● **TO DO**
Below is some data. Retype exactly the lines starting at the one with "View the photo" and ending at the one with "By accessing the Images, you accept".
DATA UNDER STUDY START
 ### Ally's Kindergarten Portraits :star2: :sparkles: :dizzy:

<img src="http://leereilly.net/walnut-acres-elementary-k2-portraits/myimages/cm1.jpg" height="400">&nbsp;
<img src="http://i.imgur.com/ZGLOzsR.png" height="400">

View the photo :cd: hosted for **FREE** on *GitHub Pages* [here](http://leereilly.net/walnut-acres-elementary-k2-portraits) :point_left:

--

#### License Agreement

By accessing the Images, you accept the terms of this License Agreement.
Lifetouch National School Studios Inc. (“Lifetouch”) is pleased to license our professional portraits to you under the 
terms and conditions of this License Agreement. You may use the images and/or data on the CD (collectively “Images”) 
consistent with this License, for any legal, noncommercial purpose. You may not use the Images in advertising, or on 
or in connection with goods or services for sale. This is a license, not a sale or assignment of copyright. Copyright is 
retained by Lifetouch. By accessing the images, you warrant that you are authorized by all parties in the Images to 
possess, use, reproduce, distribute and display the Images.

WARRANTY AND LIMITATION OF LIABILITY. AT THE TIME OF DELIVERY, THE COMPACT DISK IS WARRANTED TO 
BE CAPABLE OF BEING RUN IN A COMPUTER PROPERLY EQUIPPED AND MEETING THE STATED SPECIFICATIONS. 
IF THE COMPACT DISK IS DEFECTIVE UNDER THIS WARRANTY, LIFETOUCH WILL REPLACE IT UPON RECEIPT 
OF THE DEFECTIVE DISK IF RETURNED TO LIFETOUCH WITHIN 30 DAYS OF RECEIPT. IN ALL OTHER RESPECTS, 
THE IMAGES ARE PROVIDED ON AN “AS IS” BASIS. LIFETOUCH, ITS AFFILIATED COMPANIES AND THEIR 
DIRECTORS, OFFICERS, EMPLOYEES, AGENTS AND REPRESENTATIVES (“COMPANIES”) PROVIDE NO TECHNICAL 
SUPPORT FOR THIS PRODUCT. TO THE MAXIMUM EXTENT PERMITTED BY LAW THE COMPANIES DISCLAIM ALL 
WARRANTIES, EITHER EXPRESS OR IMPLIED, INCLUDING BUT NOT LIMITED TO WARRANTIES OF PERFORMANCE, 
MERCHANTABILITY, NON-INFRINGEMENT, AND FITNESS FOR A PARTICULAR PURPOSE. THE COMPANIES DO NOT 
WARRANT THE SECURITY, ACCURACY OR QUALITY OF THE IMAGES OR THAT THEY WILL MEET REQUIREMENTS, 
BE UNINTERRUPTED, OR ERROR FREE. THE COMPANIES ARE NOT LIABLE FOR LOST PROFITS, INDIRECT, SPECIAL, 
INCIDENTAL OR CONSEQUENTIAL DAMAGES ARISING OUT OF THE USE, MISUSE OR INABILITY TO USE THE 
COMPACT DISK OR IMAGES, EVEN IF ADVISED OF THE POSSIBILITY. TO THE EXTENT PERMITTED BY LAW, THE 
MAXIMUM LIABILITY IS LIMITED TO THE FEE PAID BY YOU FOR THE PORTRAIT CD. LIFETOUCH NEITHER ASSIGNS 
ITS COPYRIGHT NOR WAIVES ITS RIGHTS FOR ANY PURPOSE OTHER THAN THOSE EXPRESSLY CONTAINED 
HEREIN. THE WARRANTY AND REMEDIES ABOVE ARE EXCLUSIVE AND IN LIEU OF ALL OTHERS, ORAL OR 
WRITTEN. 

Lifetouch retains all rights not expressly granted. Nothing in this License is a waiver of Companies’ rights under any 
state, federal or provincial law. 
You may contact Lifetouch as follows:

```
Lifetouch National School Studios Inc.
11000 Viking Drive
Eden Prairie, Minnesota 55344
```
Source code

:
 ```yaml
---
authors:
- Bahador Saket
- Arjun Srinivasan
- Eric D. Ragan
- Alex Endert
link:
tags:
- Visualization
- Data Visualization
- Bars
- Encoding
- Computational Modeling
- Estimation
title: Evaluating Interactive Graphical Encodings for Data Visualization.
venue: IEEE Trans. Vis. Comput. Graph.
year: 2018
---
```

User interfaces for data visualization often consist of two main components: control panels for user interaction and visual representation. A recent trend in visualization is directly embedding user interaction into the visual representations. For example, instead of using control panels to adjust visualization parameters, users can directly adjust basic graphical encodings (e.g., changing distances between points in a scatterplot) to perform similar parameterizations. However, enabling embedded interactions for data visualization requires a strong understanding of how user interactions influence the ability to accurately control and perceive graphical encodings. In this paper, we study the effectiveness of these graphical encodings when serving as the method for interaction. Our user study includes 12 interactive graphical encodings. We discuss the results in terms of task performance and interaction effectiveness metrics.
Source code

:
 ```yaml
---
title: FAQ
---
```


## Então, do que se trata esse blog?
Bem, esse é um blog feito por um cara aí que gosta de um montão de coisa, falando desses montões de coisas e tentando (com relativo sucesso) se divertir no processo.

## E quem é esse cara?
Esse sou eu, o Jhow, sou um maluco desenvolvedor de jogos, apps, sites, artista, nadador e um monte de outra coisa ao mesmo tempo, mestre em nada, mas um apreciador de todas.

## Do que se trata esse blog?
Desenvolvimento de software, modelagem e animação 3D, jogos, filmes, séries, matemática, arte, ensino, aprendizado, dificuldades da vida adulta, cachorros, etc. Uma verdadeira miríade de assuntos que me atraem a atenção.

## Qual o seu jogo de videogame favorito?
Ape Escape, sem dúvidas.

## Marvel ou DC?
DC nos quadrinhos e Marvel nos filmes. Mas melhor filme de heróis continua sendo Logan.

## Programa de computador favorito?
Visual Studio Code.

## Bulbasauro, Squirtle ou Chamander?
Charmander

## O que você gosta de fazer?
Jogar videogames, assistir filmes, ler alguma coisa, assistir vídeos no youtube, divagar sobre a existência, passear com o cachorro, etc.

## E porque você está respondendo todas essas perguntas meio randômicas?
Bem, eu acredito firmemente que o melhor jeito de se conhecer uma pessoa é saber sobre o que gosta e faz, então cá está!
DATA UNDER STUDY END
● **SOLUTION TO THIS PROBLEM**
View the photo :cd: hosted for **FREE** on *GitHub Pages* [here](http://leereilly.net/walnut-acres-elementary-k2-portraits) :point_left:

--

#### License Agreement

By accessing the Images, you accept the terms of this License Agreement.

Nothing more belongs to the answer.